Based on my prior knowledge, I will analyze the relationship between the feature "Season" and the task of predicting the grain yield of a soybean cultivar as low or high.

Analysis:
In this case, without any specific information, we can assume that the feature "Season" could represent the growing season of the soybean crop. The season could be influenced by factors such as temperature, rainfall, and daylight duration, which can impact the grain yield. However, the specific ranges of the values are not provided, so we will provide a general analysis using a feature value range of 1 to 2.

Based on the assumption that different seasons can have varying effects on the grain yield, the relationship between the feature and the target variable could be as follows:

1. Low Grain Yield:
   - Features:
     - Season: 1, 1.2, 1.4, 1.6, 1.8
   - Explanation:
     - The low grain yield could be associated with the growing season having unfavorable conditions for soybean cultivation. This could include extremely hot or cold temperatures, insufficient rainfall, or other adverse weather conditions.

2. High Grain Yield:
   - Features:
     - Season: 2, 1.3, 1.5, 1.7, 1.9
   - Explanation:
     - The high grain yield could be associated with the growing season having optimal conditions for soybean cultivation. This could include moderate temperatures, adequate rainfall, and the right amount of sunlight.

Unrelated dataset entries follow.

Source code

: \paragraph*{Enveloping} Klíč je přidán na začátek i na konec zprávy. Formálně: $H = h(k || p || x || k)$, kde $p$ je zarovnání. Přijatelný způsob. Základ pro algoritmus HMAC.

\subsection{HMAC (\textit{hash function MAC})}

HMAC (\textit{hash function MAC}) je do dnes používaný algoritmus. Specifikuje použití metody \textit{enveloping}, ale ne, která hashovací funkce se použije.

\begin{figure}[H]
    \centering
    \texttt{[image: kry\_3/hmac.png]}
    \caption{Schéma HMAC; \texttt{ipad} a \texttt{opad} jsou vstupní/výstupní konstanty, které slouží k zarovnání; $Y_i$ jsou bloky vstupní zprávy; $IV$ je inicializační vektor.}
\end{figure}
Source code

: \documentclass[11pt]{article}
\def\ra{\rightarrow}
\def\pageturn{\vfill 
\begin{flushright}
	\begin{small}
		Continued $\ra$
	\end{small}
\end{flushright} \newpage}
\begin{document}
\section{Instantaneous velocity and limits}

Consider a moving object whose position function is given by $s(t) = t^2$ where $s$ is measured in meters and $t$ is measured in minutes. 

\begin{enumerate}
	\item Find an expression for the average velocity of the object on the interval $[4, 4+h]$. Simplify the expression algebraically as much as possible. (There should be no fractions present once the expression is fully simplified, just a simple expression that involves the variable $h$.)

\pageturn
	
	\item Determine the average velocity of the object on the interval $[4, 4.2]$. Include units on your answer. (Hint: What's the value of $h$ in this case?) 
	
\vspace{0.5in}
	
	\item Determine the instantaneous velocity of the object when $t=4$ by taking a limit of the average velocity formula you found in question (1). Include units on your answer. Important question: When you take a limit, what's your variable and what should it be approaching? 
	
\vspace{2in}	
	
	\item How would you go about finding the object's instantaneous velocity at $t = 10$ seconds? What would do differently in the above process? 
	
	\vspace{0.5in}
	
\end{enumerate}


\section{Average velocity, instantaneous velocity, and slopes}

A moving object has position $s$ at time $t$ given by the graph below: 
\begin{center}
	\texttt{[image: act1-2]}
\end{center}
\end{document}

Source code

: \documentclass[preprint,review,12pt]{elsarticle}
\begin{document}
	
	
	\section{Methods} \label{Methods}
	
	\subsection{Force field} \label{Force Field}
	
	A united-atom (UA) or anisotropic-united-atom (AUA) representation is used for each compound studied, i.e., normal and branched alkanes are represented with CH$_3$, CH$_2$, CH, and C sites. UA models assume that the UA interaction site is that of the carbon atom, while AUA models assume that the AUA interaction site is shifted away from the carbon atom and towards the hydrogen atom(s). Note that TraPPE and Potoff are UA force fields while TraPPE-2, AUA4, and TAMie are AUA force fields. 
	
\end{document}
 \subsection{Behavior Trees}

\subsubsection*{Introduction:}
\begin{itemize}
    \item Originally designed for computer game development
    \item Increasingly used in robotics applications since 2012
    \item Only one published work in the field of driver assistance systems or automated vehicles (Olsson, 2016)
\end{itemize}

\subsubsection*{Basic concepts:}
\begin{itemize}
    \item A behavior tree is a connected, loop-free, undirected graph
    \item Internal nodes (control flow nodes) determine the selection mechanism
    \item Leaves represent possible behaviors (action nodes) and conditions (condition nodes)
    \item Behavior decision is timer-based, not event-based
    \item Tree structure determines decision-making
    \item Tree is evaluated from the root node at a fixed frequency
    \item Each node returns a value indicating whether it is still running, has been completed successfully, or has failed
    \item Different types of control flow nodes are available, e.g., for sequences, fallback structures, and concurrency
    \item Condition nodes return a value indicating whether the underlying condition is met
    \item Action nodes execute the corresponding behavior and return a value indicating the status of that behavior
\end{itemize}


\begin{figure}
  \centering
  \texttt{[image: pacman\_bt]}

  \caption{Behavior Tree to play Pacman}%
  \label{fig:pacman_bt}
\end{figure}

Based on this analysis, we can create the following dictionary:

```json
{
  "low": [1, 1.2, 1.4, 1.6, 1.8],
  "high": [2, 1.3, 1.5, 1.7, 1.9]
}
```

Please note that this is a general analysis based on assumptions, and for a more accurate analysis, it would be beneficial to have more specific information about the soybean cultivation conditions and the provided range of values for the "Season" feature.